Already, he could sense a hesitancy creeping into Cagliostro’s words.
The marquis raised his eyes, and even in the gloom, he could see that the count was studying him.
Yes, I know every trick in your bag, Sant’Angelo thought.
And like a lightning bolt, a thought shot right back into his own head. Every trick?
The marquis rocked back in his chair, in shock. This so-called count had greater powers than he had ever imagined, powers that Sant’Angelo assumed only he possessed. The marquis knew nothing of the Egyptian Masons, with whom Cagliostro claimed to have studied, but it was clear that he had learned great secrets, nonetheless. What Sant’Angelo had divined from the ancient stregheria of Sicilian witches, the count must have imbibed from his Coptic priests. While heads drooped and arms hung listlessly all around the room, Sant’Angelo and his adversary were wide awake, all their respective faculties focused on each other.

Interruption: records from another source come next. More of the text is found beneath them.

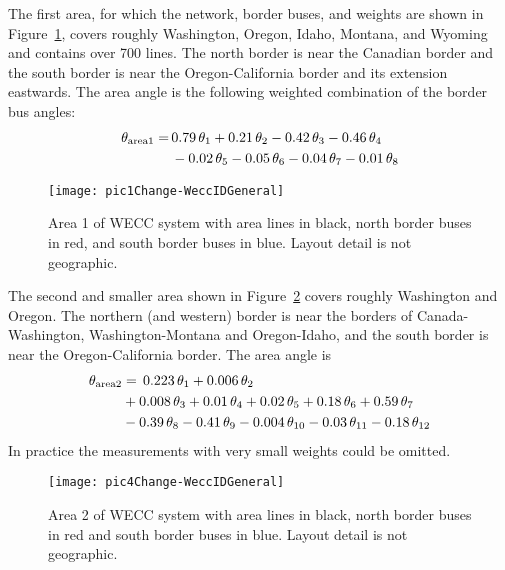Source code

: \documentclass[conference]{IEEEtran}
\begin{document}
The first area, for which the network, border buses, and weights are shown in Figure~\ref{pic1Change-WeccIDGeneral}, covers roughly Washington, Oregon, Idaho, Montana, and Wyoming and contains over 700 lines. The north border is near the Canadian border and the 
south border is near the Oregon-California border and its extension eastwards.
The  area angle is the following weighted combination of the border bus angles:
    \begin{align}
\theta_{\rm area1} =\, & 0.79\,  \theta_1 + 0.21\,  \theta_2 - 0.42 \,\theta_3 - 0.46 \,\theta_4\notag\\&
   - 0.02 \,\theta_5 - 0.05 \,\theta_6- 0.04 \,\theta_7 - 0.01 \,\theta_8 \notag
  \end{align}
\begin{figure}[]
   \begin{center}
   \texttt{[image: pic1Change-WeccIDGeneral]}
   \caption{Area 1 of WECC system with area lines in black, north border buses in red, and south border buses in blue. Layout detail is not  geographic.}   \label{pic1Change-WeccIDGeneral}
   \end{center}
   \end{figure} 


The second and smaller area shown in  Figure~\ref{pic4Change-WeccIDGeneral} covers roughly Washington and Oregon. The northern (and western) border is near the borders of Canada-Washington,  Washington-Montana and Oregon-Idaho, and the south border is near the Oregon-California border.
       The  area angle is 
    \begin{align}
\theta_{\rm area2} &=\,  0.223\,  \theta_1 + 0.006\,  \theta_2\notag\\& + 0.008 \,\theta_3 + 0.01 \,\theta_4
   + 0.02 \,\theta_5 + 0.18 \,\theta_6+ 0.59 \,\theta_7\notag\\& - 0.39 \,\theta_8 
      - 0.41 \,\theta_9 - 0.004 \,\theta_{10}- 0.03 \,\theta_{11} - 0.18 \,\theta_{12}\notag
  \end{align}
In practice the measurements with very small weights could be omitted.

  \begin{figure}[h]
  \begin{center}
  \texttt{[image: pic4Change-WeccIDGeneral]}
  \caption{Area 2 of WECC system with area lines in black, north border buses in red and south border buses in blue. Layout detail is not  geographic.}
  \label{pic4Change-WeccIDGeneral}
  \end{center}
  \end{figure} 
  
\end{document}
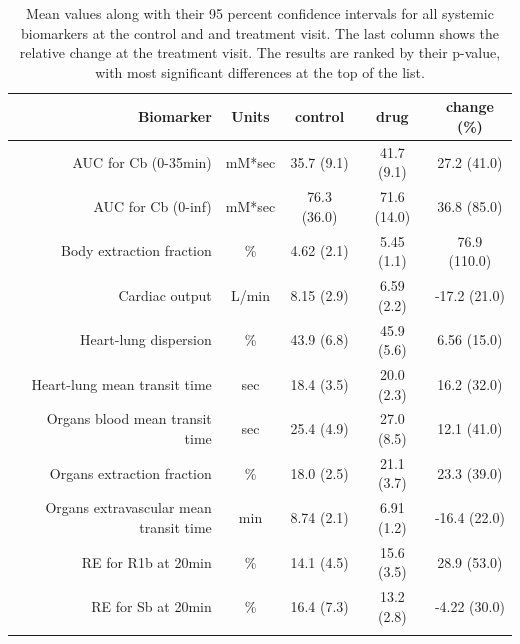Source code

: \documentclass{epflreport}%
\begin{document}
\begin{longtable}{rcccc}%
\hline%
Biomarker&Units&control&drug&change (\%)\\%
\hline%
AUC for Cb (0{-}35min)&mM*sec&35.7 (9.1) &41.7 (9.1) &27.2 (41.0) \\%
AUC for Cb (0{-}inf)&mM*sec&76.3 (36.0) &71.6 (14.0) &36.8 (85.0) \\%
Body extraction fraction&\%&4.62 (2.1) &5.45 (1.1) &76.9 (110.0) \\%
Cardiac output&L/min&8.15 (2.9) &6.59 (2.2) &{-}17.2 (21.0) \\%
Heart{-}lung dispersion&\%&43.9 (6.8) &45.9 (5.6) &6.56 (15.0) \\%
Heart{-}lung mean transit time&sec&18.4 (3.5) &20.0 (2.3) &16.2 (32.0) \\%
Organs blood mean transit time&sec&25.4 (4.9) &27.0 (8.5) &12.1 (41.0) \\%
Organs extraction fraction&\%&18.0 (2.5) &21.1 (3.7) &23.3 (39.0) \\%
Organs extravascular mean transit time&min&8.74 (2.1) &6.91 (1.2) &{-}16.4 (22.0) \\%
RE for R1b at 20min&\%&14.1 (4.5) &15.6 (3.5) &28.9 (53.0) \\%
RE for Sb at 20min&\%&16.4 (7.3) &13.2 (2.8) &{-}4.22 (30.0) \\%
\hline%
\caption{Mean values along with their 95 percent confidence intervals for all systemic biomarkers at the control and and treatment visit. The last column shows the relative change at the treatment visit. The results are ranked by their p-value, with most significant differences at the top of the list.} \\%
\end{longtable}%
\end{document}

But you challenge the power of the pharaohs, my friend.
To Sant’Angelo’s astonishment, the shadows in the room began to move and take on the shape of birds—fat black ravens—that swirled across the walls and ceiling, before ominously massing. The marquis’s respect for Cagliostro’s powers grew even larger as he braced himself for an attack.
Which came only seconds later.
In a silent horde, their wings spread and beaks open, the ravens swooped down and Sant’Angelo instinctively started to raise his hands to protect himself against them. But then he caught himself—if you gave in to the illusion, you only gave strength to it—and deliberately let his arms drop to his sides.
If you let your adversary alter your reality, you became his slave.
And Sant’Angelo was not about to let that happen.
The parrot on the mantelpiece squawked in alarm, and the white monkey screeched. The little dogs yapped and scuttled from the room, as the queen stirred in her chair, and Fersen muttered uneasily.
I know what you’ve come for, the count continued.
The marquis berated himself for allowing his desires to become evident.